Problem description: Could you reproduce the material below exactly, from the line containing "To build on Linux, use" through its last line, and leave out everything else?

....

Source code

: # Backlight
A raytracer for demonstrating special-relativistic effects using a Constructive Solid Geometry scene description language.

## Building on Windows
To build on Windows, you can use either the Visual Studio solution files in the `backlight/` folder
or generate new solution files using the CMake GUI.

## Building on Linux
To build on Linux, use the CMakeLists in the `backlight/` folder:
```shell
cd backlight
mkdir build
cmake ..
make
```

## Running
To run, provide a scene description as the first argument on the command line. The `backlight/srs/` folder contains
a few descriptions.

....

Your solution:
To build on Linux, use the CMakeLists in the `backlight/` folder:
```shell
cd backlight
mkdir build
cmake ..
make
```

## Running
To run, provide a scene description as the first argument on the command line. The `backlight/srs/` folder contains
a few descriptions.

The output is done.